Prescription drug coupons may make patients happy, but they may also hurt health insurers’ efforts to control drug spending.

Analysts from the Congressional Budget Office, an arm of Congress that helps lawmakers understand bills, laws and trends that affect federal spending, present the case against drug coupons in a new report on U.S. prescription drug spending trends.

“Drug coupons make expensive therapies more affordable and increase manufacturers’ unit sales,” the CBO analysts write. “By covering some or all of an enrollee’s co-payment or coinsurance … coupons reduce or eliminate the cost difference between a more expensive drug and a cheaper generic or preferred alternative. When a coupon induces an enrollee to choose a brand-name drug over a generic, it increases the cost to insurers, because they then must cover the more expensive brand-name drug for that enrollee.”
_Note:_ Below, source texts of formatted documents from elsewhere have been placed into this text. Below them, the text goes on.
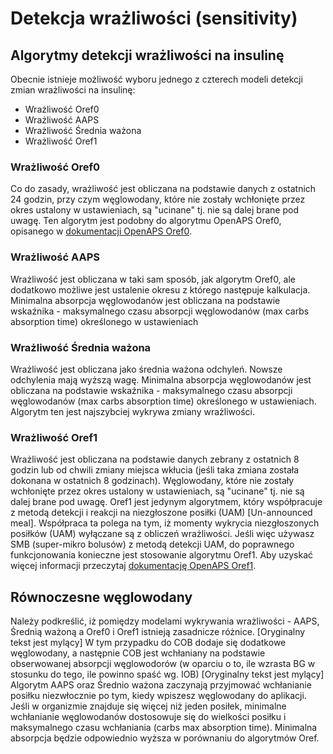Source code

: # Detekcja wrażliwości (sensitivity)

## Algorytmy detekcji wrażliwości na insulinę

Obecnie istnieje możliwość wyboru jednego z czterech modeli detekcji zmian wrażliwości na insulinę:

* Wrażliwość Oref0
* Wrażliwość AAPS
* Wrażliwość Średnia ważona
* Wrażliwość Oref1

### Wrażliwość Oref0

Co do zasady, wrażliwość jest obliczana na podstawie danych z ostatnich 24 godzin, przy czym węglowodany, które nie zostały wchłonięte przez okres ustalony w ustawieniach, są "ucinane" tj. nie są dalej brane pod uwagę. Ten algorytm jest podobny do algorytmu OpenAPS Oref0, opisanego w [dokumentacji OpenAPS Oref0](https://openaps.readthedocs.io/en/2017-05-21/docs/walkthrough/phase-4/advanced-features.html).

### Wrażliwość AAPS

Wrażliwość jest obliczana w taki sam sposób, jak algorytm Oref0, ale dodatkowo możliwe jest ustalenie okresu z którego następuje kalkulacja. Minimalna absorpcja węglowodanów jest obliczana na podstawie wskaźnika - maksymalnego czasu absorpcji węglowodanów (max carbs absorption time) określonego w ustawieniach

### Wrażliwość Średnia ważona

Wrażliwość jest obliczana jako średnia ważona odchyleń. Nowsze odchylenia mają wyższą wagę. Minimalna absorpcja węglowodanów jest obliczana na podstawie wskaźnika - maksymalnego czasu absorpcji węglowodanów (max carbs absorption time) określonego w ustawieniach. Algorytm ten jest najszybciej wykrywa zmiany wrażliwości.

### Wrażliwość Oref1

Wrażliwość jest obliczana na podstawie danych zebrany z ostatnich 8 godzin lub od chwili zmiany miejsca wkłucia (jeśli taka zmiana została dokonana w ostatnich 8 godzinach). Węglowodany, które nie zostały wchłonięte przez okres ustalony w ustawieniach, są "ucinane" tj. nie są dalej brane pod uwagę. Oref1 jest jedynym algorytmem, który współpracuje z metodą detekcji i reakcji na niezgłoszone posiłki (UAM) [Un-announced meal]. Współpraca ta polega na tym, iż momenty wykrycia niezgłoszonych posiłków (UAM) wyłączane są z obliczeń wrażliwości. Jeśli więc używasz SMB (super-mikro bolusów) z metodą detekcji UAM, do poprawnego funkcjonowania konieczne jest stosowanie algorytmu Oref1. Aby uzyskać więcej informacji przeczytaj [dokumentację OpenAPS Oref1](https://openaps.readthedocs.io/en/latest/docs/Customize-Iterate/autosens.html).

## Równoczesne węglowodany

Należy podkreślić, iż pomiędzy modelami wykrywania wrażliwości - AAPS, Średnią ważoną a Oref0 i Oref1 istnieją zasadnicze różnice. [Oryginalny tekst jest mylący] W tym przypadku do COB dodaje się dodatkowe węglowodany, a następnie COB jest wchłaniany na podstawie obserwowanej absorpcji węglowodorów (w oparciu o to, ile wzrasta BG w stosunku do tego, ile powinno spaść wg. IOB) [Oryginalny tekst jest mylący] Algorytm AAPS oraz Średnio ważona zaczynają przyjmować wchłanianie posiłku niezwłocznie po tym, kiedy wpiszesz węglowodany do aplikacji. Jeśli w organizmie znajduje się więcej niż jeden posiłek, minimalne wchłanianie węglowodanów dostosowuje się do wielkości posiłku i maksymalnego czasu wchłaniania (carbs max absorption time). Minimalna absorpcja będzie odpowiednio wyższa w porównaniu do algorytmów Oref.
Pharmaceutical manufacturers were offering coupons for more than 700 brand-name drugs in 2015, up from fewer than 100 in 2009, the analysts add.

The Background

Tamara Hayford, David Austin and other CBO staff members prepared the report at the request of Sen. Ron Wyden, D-Ore., chairman of the Senate Finance Committee.

Prescription drugs can save people’s lives, and they can reduce spending on other, more invasive types of health care such as operations.

But lawmakers, health insurers and government health program managers became concerned in the 1980s, when spending on prescription drugs began to increase rapidly. U.S. spending on prescription drugs increased to $1,073 in 2018, or 10% of total 2018 spending on health care services and supplies, from $140 in 1980, or just 5% of 1980 spending on health care services and supplies.

But after taking negotiated discounts into account, the average inflation-adjusted price of a prescription drug purchased through a Medicare Part D prescription drug plan fell to $50 in 2018, from $63 in 2009.

One reason prescription prices have fallen in recent years is that about 90% of prescriptions filled these days are for generic drugs rather than for brand-name drugs, the CBO analysts note.

The Coupon Fight

Some state officials believe that consumers who have trouble paying for brand-name drugs should have the right to use manufacturers’ coupons or other subsidies to reduce their out-of-pocket costs.

The National Council of Insurance Legislators recently developed a model law that lets states protect patients’ ability to use coupons to defray out-of-pocket drug spending.

California, however, “has banned their use for brand-name drugs that have generic equivalents,” the CBO analysts write.

One study, published by Health Affairs, found that the new California law might affect about 20% of the users of the affected drugs.

“Other states are considering similar legislation,” the CBO analysts say. “In addition, coupons for brand-name drugs cannot be used by Medicare and Medicaid beneficiaries because they constitute a violation of the anti-kickback statute.”